Work required:
The records that follow are to be transcribed in full, leaving out each picture.

<<<<

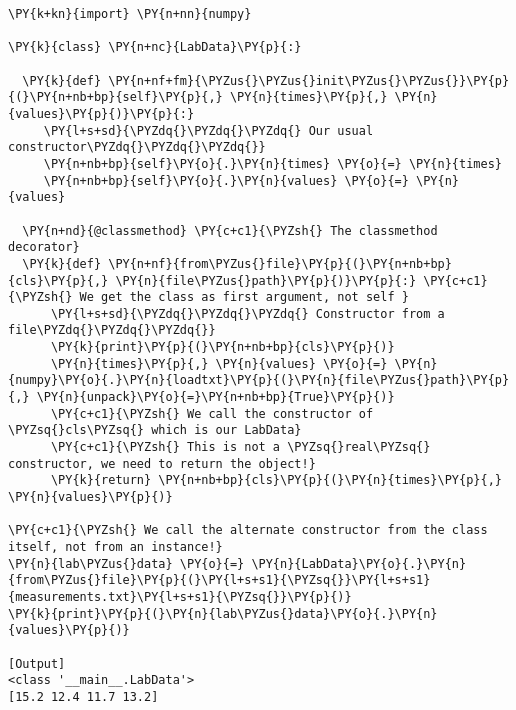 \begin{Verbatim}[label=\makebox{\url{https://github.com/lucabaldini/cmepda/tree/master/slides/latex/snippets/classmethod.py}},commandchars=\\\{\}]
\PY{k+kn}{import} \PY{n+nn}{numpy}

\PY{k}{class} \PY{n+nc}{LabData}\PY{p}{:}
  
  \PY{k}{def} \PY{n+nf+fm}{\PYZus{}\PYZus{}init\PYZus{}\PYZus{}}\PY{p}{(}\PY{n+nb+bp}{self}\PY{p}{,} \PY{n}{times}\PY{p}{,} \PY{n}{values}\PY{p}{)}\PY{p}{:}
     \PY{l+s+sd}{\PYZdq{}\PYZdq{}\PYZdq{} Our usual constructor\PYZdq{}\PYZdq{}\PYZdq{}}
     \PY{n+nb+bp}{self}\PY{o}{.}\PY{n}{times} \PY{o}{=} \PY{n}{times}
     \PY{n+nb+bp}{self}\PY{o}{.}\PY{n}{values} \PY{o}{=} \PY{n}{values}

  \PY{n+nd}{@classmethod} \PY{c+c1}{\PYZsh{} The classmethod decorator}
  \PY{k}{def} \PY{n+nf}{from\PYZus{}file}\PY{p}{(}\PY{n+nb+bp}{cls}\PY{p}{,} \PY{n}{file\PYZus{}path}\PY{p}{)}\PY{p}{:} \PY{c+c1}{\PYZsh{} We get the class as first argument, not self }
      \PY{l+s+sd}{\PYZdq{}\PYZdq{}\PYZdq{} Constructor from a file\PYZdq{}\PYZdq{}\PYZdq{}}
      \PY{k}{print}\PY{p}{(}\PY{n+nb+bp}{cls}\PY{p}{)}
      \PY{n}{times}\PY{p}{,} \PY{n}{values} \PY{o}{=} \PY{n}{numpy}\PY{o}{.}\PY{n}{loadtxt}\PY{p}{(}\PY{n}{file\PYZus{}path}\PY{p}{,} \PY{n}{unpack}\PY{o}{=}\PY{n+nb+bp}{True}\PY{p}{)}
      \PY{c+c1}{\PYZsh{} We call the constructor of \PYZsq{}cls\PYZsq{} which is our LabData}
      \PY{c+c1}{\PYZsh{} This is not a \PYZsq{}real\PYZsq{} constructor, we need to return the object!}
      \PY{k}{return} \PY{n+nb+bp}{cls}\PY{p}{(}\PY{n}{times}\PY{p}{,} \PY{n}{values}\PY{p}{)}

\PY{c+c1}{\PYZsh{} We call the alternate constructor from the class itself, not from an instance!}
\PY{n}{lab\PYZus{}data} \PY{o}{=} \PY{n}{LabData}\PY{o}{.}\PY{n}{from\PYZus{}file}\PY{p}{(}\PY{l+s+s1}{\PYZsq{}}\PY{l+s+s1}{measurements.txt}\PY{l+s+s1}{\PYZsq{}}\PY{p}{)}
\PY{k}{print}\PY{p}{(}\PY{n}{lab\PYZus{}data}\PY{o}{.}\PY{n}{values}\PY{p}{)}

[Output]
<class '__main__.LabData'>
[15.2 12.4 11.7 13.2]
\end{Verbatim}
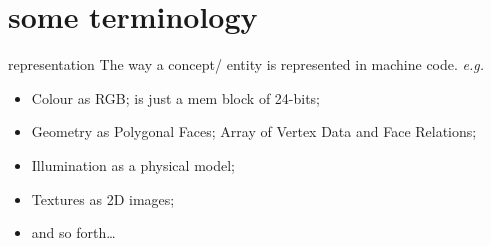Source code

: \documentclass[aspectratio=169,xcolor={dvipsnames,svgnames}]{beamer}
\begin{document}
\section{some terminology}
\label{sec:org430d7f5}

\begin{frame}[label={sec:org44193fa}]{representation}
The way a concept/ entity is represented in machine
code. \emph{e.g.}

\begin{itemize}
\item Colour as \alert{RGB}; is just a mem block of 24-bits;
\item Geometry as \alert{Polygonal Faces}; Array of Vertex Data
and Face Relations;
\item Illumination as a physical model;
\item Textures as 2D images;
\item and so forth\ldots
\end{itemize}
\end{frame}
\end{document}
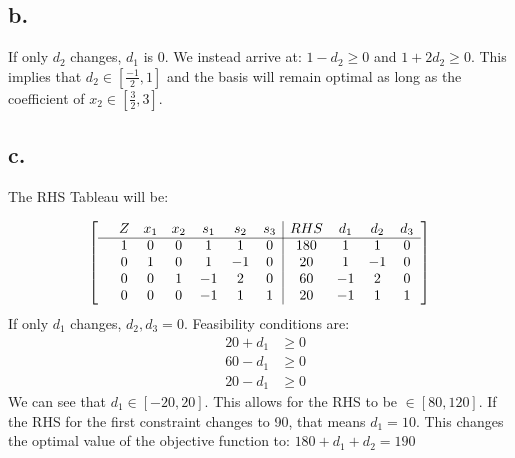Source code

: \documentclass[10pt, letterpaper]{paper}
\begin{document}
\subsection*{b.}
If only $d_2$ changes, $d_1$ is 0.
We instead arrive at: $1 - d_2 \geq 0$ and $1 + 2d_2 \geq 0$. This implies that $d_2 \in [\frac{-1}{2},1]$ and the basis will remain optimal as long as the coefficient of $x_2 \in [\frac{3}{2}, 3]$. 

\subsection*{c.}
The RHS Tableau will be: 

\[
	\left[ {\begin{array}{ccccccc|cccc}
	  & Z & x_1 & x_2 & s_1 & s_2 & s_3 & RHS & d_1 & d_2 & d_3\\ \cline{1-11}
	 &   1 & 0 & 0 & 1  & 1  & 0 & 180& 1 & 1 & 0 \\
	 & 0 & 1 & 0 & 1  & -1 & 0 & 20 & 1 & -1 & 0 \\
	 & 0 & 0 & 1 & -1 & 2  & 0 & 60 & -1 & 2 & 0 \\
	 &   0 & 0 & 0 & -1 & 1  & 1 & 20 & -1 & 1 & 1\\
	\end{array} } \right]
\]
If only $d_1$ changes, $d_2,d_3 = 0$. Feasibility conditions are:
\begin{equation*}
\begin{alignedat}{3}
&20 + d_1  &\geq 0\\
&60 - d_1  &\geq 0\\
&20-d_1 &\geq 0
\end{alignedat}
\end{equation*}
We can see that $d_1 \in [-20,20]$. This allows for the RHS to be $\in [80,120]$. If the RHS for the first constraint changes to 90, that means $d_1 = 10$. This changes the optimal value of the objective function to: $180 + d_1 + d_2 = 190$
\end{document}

>>>>

Result of this exercise:
 \begin{Verbatim}[label=\makebox{\url{https://github.com/lucabaldini/cmepda/tree/master/slides/latex/snippets/classmethod.py}},commandchars=\\\{\}]
\PY{k+kn}{import} \PY{n+nn}{numpy}

\PY{k}{class} \PY{n+nc}{LabData}\PY{p}{:}
  
  \PY{k}{def} \PY{n+nf+fm}{\PYZus{}\PYZus{}init\PYZus{}\PYZus{}}\PY{p}{(}\PY{n+nb+bp}{self}\PY{p}{,} \PY{n}{times}\PY{p}{,} \PY{n}{values}\PY{p}{)}\PY{p}{:}
     \PY{l+s+sd}{\PYZdq{}\PYZdq{}\PYZdq{} Our usual constructor\PYZdq{}\PYZdq{}\PYZdq{}}
     \PY{n+nb+bp}{self}\PY{o}{.}\PY{n}{times} \PY{o}{=} \PY{n}{times}
     \PY{n+nb+bp}{self}\PY{o}{.}\PY{n}{values} \PY{o}{=} \PY{n}{values}

  \PY{n+nd}{@classmethod} \PY{c+c1}{\PYZsh{} The classmethod decorator}
  \PY{k}{def} \PY{n+nf}{from\PYZus{}file}\PY{p}{(}\PY{n+nb+bp}{cls}\PY{p}{,} \PY{n}{file\PYZus{}path}\PY{p}{)}\PY{p}{:} \PY{c+c1}{\PYZsh{} We get the class as first argument, not self }
      \PY{l+s+sd}{\PYZdq{}\PYZdq{}\PYZdq{} Constructor from a file\PYZdq{}\PYZdq{}\PYZdq{}}
      \PY{k}{print}\PY{p}{(}\PY{n+nb+bp}{cls}\PY{p}{)}
      \PY{n}{times}\PY{p}{,} \PY{n}{values} \PY{o}{=} \PY{n}{numpy}\PY{o}{.}\PY{n}{loadtxt}\PY{p}{(}\PY{n}{file\PYZus{}path}\PY{p}{,} \PY{n}{unpack}\PY{o}{=}\PY{n+nb+bp}{True}\PY{p}{)}
      \PY{c+c1}{\PYZsh{} We call the constructor of \PYZsq{}cls\PYZsq{} which is our LabData}
      \PY{c+c1}{\PYZsh{} This is not a \PYZsq{}real\PYZsq{} constructor, we need to return the object!}
      \PY{k}{return} \PY{n+nb+bp}{cls}\PY{p}{(}\PY{n}{times}\PY{p}{,} \PY{n}{values}\PY{p}{)}

\PY{c+c1}{\PYZsh{} We call the alternate constructor from the class itself, not from an instance!}
\PY{n}{lab\PYZus{}data} \PY{o}{=} \PY{n}{LabData}\PY{o}{.}\PY{n}{from\PYZus{}file}\PY{p}{(}\PY{l+s+s1}{\PYZsq{}}\PY{l+s+s1}{measurements.txt}\PY{l+s+s1}{\PYZsq{}}\PY{p}{)}
\PY{k}{print}\PY{p}{(}\PY{n}{lab\PYZus{}data}\PY{o}{.}\PY{n}{values}\PY{p}{)}

[Output]
<class '__main__.LabData'>
[15.2 12.4 11.7 13.2]
\end{Verbatim}
Source code

: \documentclass[aspectratio=169,xcolor={dvipsnames,svgnames}]{beamer}
\begin{document}
\section{some terminology}
\label{sec:org430d7f5}

\begin{frame}[label={sec:org44193fa}]{representation}
The way a concept/ entity is represented in machine
code. \emph{e.g.}

\begin{itemize}
\item Colour as \alert{RGB}; is just a mem block of 24-bits;
\item Geometry as \alert{Polygonal Faces}; Array of Vertex Data
and Face Relations;
\item Illumination as a physical model;
\item Textures as 2D images;
\item and so forth\ldots
\end{itemize}
\end{frame}
\end{document}
Source code

: \documentclass[10pt, letterpaper]{paper}
\begin{document}
\subsection*{b.}
If only $d_2$ changes, $d_1$ is 0.
We instead arrive at: $1 - d_2 \geq 0$ and $1 + 2d_2 \geq 0$. This implies that $d_2 \in [\frac{-1}{2},1]$ and the basis will remain optimal as long as the coefficient of $x_2 \in [\frac{3}{2}, 3]$. 

\subsection*{c.}
The RHS Tableau will be: 

\[
	\left[ {\begin{array}{ccccccc|cccc}
	  & Z & x_1 & x_2 & s_1 & s_2 & s_3 & RHS & d_1 & d_2 & d_3\\ \cline{1-11}
	 &   1 & 0 & 0 & 1  & 1  & 0 & 180& 1 & 1 & 0 \\
	 & 0 & 1 & 0 & 1  & -1 & 0 & 20 & 1 & -1 & 0 \\
	 & 0 & 0 & 1 & -1 & 2  & 0 & 60 & -1 & 2 & 0 \\
	 &   0 & 0 & 0 & -1 & 1  & 1 & 20 & -1 & 1 & 1\\
	\end{array} } \right]
\]
If only $d_1$ changes, $d_2,d_3 = 0$. Feasibility conditions are:
\begin{equation*}
\begin{alignedat}{3}
&20 + d_1  &\geq 0\\
&60 - d_1  &\geq 0\\
&20-d_1 &\geq 0
\end{alignedat}
\end{equation*}
We can see that $d_1 \in [-20,20]$. This allows for the RHS to be $\in [80,120]$. If the RHS for the first constraint changes to 90, that means $d_1 = 10$. This changes the optimal value of the objective function to: $180 + d_1 + d_2 = 190$
\end{document}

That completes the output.